Takotsubo cardiomyopathy, also known as “broken heart syndrome,” is a temporary heart condition that mimics a heart attack. It is typically triggered by severe emotional or physical stress and predominantly affects older women. Although symptoms can be dramatic, most patients recover fully with appropriate management.
Most commercially available smartwatches can record a single-lead ECG, providing helpful information about heart rhythm. However, these devices do not offer the comprehensive data of a standard 12-lead ECG, which is required to diagnose most cardiac events. In the United States, smartwatch ECGs are currently approved by the U.S. Food and Drug Administration (FDA) for detecting atrial fibrillation, but not for diagnosing heart attacks or takotsubo cardiomyopathy. It is worth noting that even though the nurse used her smartwatch to identify changes suggestive of cardiac injury, smartwatch ECGs are not approved for this indication.
Diagnosis and management relied on conventional clinical tools, including a 12-lead ECG, blood tests, coronary angiography, and echocardiography.
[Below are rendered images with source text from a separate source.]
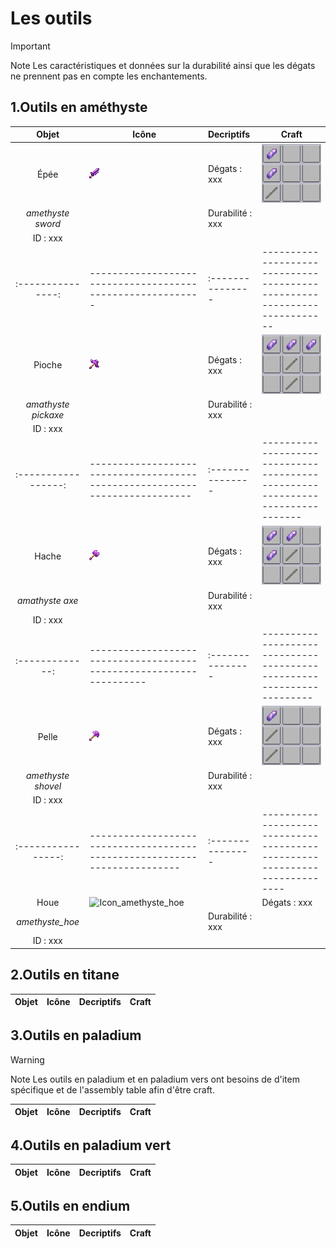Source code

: # Les outils 

> [!IMPORTANT]
>Note
>Les caractéristiques et données sur la durabilité ainsi que les dégats ne prennent pas en compte les enchantements.

## 1.Outils en améthyste 

| Objet | Icône | Decriptifs | Craft | 
| :-----: | --- | :--------- | ----- |
| Épée | ![Icon/amethyste_sword](static/img/Items/Tools/Icon/amethyst_sword.png) | Dégats : xxx     | ![Craft/amethyste_sword](static/img/Items/Tools/Craft/amethyst_sword.png)|
| *amethyste sword* |                                                            | Durabilité : xxx |                                                                          |
| ID : xxx          |                                                            |                  |                                                                          |
| :---------------: | ---------------------------------------------------------- | :--------------- | ------------------------------------------------------------------------ |
| Pioche              | ![Icon/amethyste_pickaxe](static/img/Items/Tools/Icon/amethyst_pickaxe.png) | Dégats : xxx     | ![Craft/amethyste_pickaxe](static/img/Items/Tools/Craft/amethyst_pickaxe.png) |
| *amathyste pickaxe* |                                                                             | Durabilité : xxx |                                                                               |
| ID : xxx            |                                                                             |                  |                                                                               |
| :-----------------: | --------------------------------------------------------------------------- | :--------------- | ----------------------------------------------------------------------------- |
| Hache           | ![Icon/amethyste_axe](static/img/Items/Tools/Icon/amethyst_axe.png) | Dégats : xxx     | ![Craft/amethyste_axe](static/img/Items/Tools/Craft/amethyst_axe.png) |
| *amathyste axe* |                                                                     | Durabilité : xxx |                                                                       |
| ID : xxx        |                                                                     |                  |                                                                       |
| :-------------: | ------------------------------------------------------------------- | :--------------- | --------------------------------------------------------------------- | 
| Pelle              | ![Icon/amethyste_shovel](static/img/Items/Tools/Icon/amethyst_shovel.png) | Dégats : xxx     | ![Craft/amethyste_shovel](static/img/Items/Tools/Craft/amethyst_shovel.png)|
| *amethyste shovel* |                                                                           | Durabilité : xxx |                                                                            |          
| ID : xxx           |                                                                           |                  |                                                                            |
| :----------------: | ------------------------------------------------------------------------- | :--------------- | -------------------------------------------------------------------------- | 
| Houe            | ![Icon_amethyste_hoe]()| | Dégats : xxx     | ![Craft/amethyste_hoe](static/img/Items/Tools/Craft/amethyst_hoe.png) |
| *amethyste_hoe* |                          | Durabilité : xxx |                                                                       | 
| ID : xxx        |                          |                  |                                                                       |

## 2.Outils en titane

| Objet | Icône | Decriptifs | Craft | 
| :-----: | --- | :--------- | ----- |

## 3.Outils en paladium 

> [!WARNING]
> Note 
> Les outils en paladium et en paladium vers ont besoins de d'item spécifique et de l'assembly table afin d'être craft. 

| Objet | Icône | Decriptifs | Craft | 
| :-----: | --- | :--------- | ----- |

## 4.Outils en paladium vert

| Objet | Icône | Decriptifs | Craft | 
| :-----: | --- | :--------- | ----- |

## 5.Outils en endium 

| Objet | Icône | Decriptifs | Craft | 
| :-----: | --- | :--------- | ----- |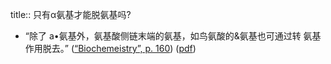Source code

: title:: 只有α氨基才能脱氨基吗?

- “除了 a•氨基外，氨基酸侧链末端的氨基，如鸟氨酸的&氨基也可通过转 氨基作用脱去。” ([“Biochemeistry”, p. 160](zotero://select/library/items/5LP9YZZU)) ([pdf](zotero://open-pdf/library/items/6TDNZUZ2?page=160&annotation=L7AD5VC7))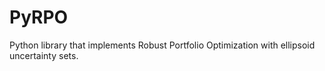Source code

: # PyRPO
Python library that implements Robust Portfolio Optimization with ellipsoid uncertainty sets.
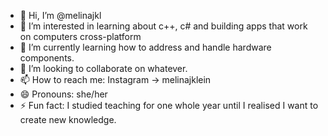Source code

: - 👋 Hi, I’m @melinajkl
- 👀 I’m interested in learning about c++, c# and building apps that work on computers cross-platform
- 🌱 I’m currently learning how to address and handle hardware components.
- 💞️ I’m looking to collaborate on whatever.
- 📫 How to reach me: Instagram -> melinajklein
- 😄 Pronouns: she/her
- ⚡ Fun fact: I studied teaching for one whole year until I realised I want to create new knowledge.

<!---
melinajkl/melinajkl is a ✨ special ✨ repository because its `README.md` (this file) appears on your GitHub profile.
You can click the Preview link to take a look at your changes.
--->
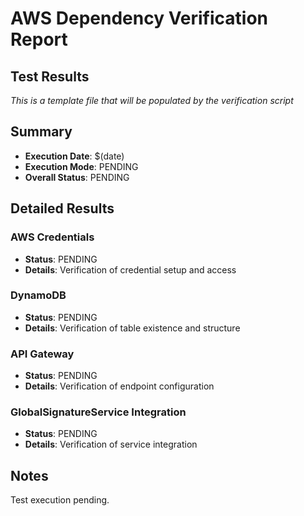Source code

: # AWS Dependency Verification Report

## Test Results

*This is a template file that will be populated by the verification script*

## Summary

- **Execution Date**: $(date)
- **Execution Mode**: PENDING
- **Overall Status**: PENDING

## Detailed Results

### AWS Credentials
- **Status**: PENDING
- **Details**: Verification of credential setup and access

### DynamoDB
- **Status**: PENDING
- **Details**: Verification of table existence and structure

### API Gateway
- **Status**: PENDING
- **Details**: Verification of endpoint configuration

### GlobalSignatureService Integration
- **Status**: PENDING
- **Details**: Verification of service integration

## Notes

Test execution pending.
After diagnosis, the patient was treated with a beta-blocker and an angiotensin-converting enzyme inhibitor. Follow-up, at six weeks, the patient reported feeling well, and a repeat echocardiogram was normal.
This case highlights the potential for wearable technology to prompt timely medical attention for cardiovascular symptoms. However, it also underscores that the diagnosis and management of heart conditions must be guided by medical professionals using validated equipment.
Patients should view smartwatch data as an early warning, not a substitute for professional assessment. As a retired cardiovascular nurse, the patient’s familiarity with heart disease likely contributed to her decision to seek prompt care. Her awareness and timely action may have led to a better outcome.
Ongoing research is focused on enhancing the accuracy and clinical applicability of wearable cardiac monitoring devices. Advances in artificial intelligence and sensor technology may expand the role of smartwatches in detecting cardiac events, but for now, their main benefit remains as a supplementary alert rather than a diagnostic tool.